== Data records ==
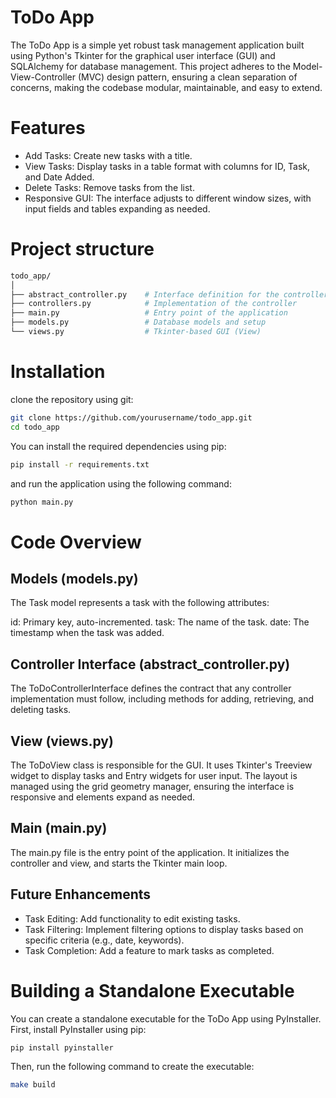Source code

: # ToDo App

The ToDo App is a simple yet robust task management application built using Python's Tkinter for the graphical user interface (GUI) and SQLAlchemy for database management. This project adheres to the Model-View-Controller (MVC) design pattern, ensuring a clean separation of concerns, making the codebase modular, maintainable, and easy to extend.

# Features
- Add Tasks: Create new tasks with a title.
- View Tasks: Display tasks in a table format with columns for ID, Task, and Date Added.
- Delete Tasks: Remove tasks from the list.
- Responsive GUI: The interface adjusts to different window sizes, with input fields and tables expanding as needed.

# Project structure
```bash
todo_app/
│
├── abstract_controller.py    # Interface definition for the controller
├── controllers.py            # Implementation of the controller
├── main.py                   # Entry point of the application
├── models.py                 # Database models and setup
└── views.py                  # Tkinter-based GUI (View)
```

# Installation
clone the repository using git:

```bash
git clone https://github.com/yourusername/todo_app.git
cd todo_app
```
You can install the required dependencies using pip:

```bash
pip install -r requirements.txt
```

and run the application using the following command:

```bash
python main.py
```

# Code Overview

## Models (models.py)
The Task model represents a task with the following attributes:

id: Primary key, auto-incremented.
task: The name of the task.
date: The timestamp when the task was added.

## Controller Interface (abstract_controller.py)
The ToDoControllerInterface defines the contract that any controller implementation must follow, including methods for adding, retrieving, and deleting tasks.

## View (views.py)
The ToDoView class is responsible for the GUI. It uses Tkinter's Treeview widget to display tasks and Entry widgets for user input. The layout is managed using the grid geometry manager, ensuring the interface is responsive and elements expand as needed.

## Main (main.py)
The main.py file is the entry point of the application. It initializes the controller and view, and starts the Tkinter main loop.

## Future Enhancements
- Task Editing: Add functionality to edit existing tasks.
- Task Filtering: Implement filtering options to display tasks based on specific criteria (e.g., date, keywords).
- Task Completion: Add a feature to mark tasks as completed.

# Building a Standalone Executable
You can create a standalone executable for the ToDo App using PyInstaller. First, install PyInstaller using pip:

```bash
pip install pyinstaller
```

Then, run the following command to create the executable:

```bash
make build
```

== Description of the task ==
Your task is to repeat the entries above exactly, omitting the pictures.

== Solution for this task ==
Source code

: # ToDo App

The ToDo App is a simple yet robust task management application built using Python's Tkinter for the graphical user interface (GUI) and SQLAlchemy for database management. This project adheres to the Model-View-Controller (MVC) design pattern, ensuring a clean separation of concerns, making the codebase modular, maintainable, and easy to extend.

# Features
- Add Tasks: Create new tasks with a title.
- View Tasks: Display tasks in a table format with columns for ID, Task, and Date Added.
- Delete Tasks: Remove tasks from the list.
- Responsive GUI: The interface adjusts to different window sizes, with input fields and tables expanding as needed.

# Project structure
```bash
todo_app/
│
├── abstract_controller.py    # Interface definition for the controller
├── controllers.py            # Implementation of the controller
├── main.py                   # Entry point of the application
├── models.py                 # Database models and setup
└── views.py                  # Tkinter-based GUI (View)
```

# Installation
clone the repository using git:

```bash
git clone https://github.com/yourusername/todo_app.git
cd todo_app
```
You can install the required dependencies using pip:

```bash
pip install -r requirements.txt
```

and run the application using the following command:

```bash
python main.py
```

# Code Overview

## Models (models.py)
The Task model represents a task with the following attributes:

id: Primary key, auto-incremented.
task: The name of the task.
date: The timestamp when the task was added.

## Controller Interface (abstract_controller.py)
The ToDoControllerInterface defines the contract that any controller implementation must follow, including methods for adding, retrieving, and deleting tasks.

## View (views.py)
The ToDoView class is responsible for the GUI. It uses Tkinter's Treeview widget to display tasks and Entry widgets for user input. The layout is managed using the grid geometry manager, ensuring the interface is responsive and elements expand as needed.

## Main (main.py)
The main.py file is the entry point of the application. It initializes the controller and view, and starts the Tkinter main loop.

## Future Enhancements
- Task Editing: Add functionality to edit existing tasks.
- Task Filtering: Implement filtering options to display tasks based on specific criteria (e.g., date, keywords).
- Task Completion: Add a feature to mark tasks as completed.

# Building a Standalone Executable
You can create a standalone executable for the ToDo App using PyInstaller. First, install PyInstaller using pip:

```bash
pip install pyinstaller
```

Then, run the following command to create the executable:

```bash
make build
```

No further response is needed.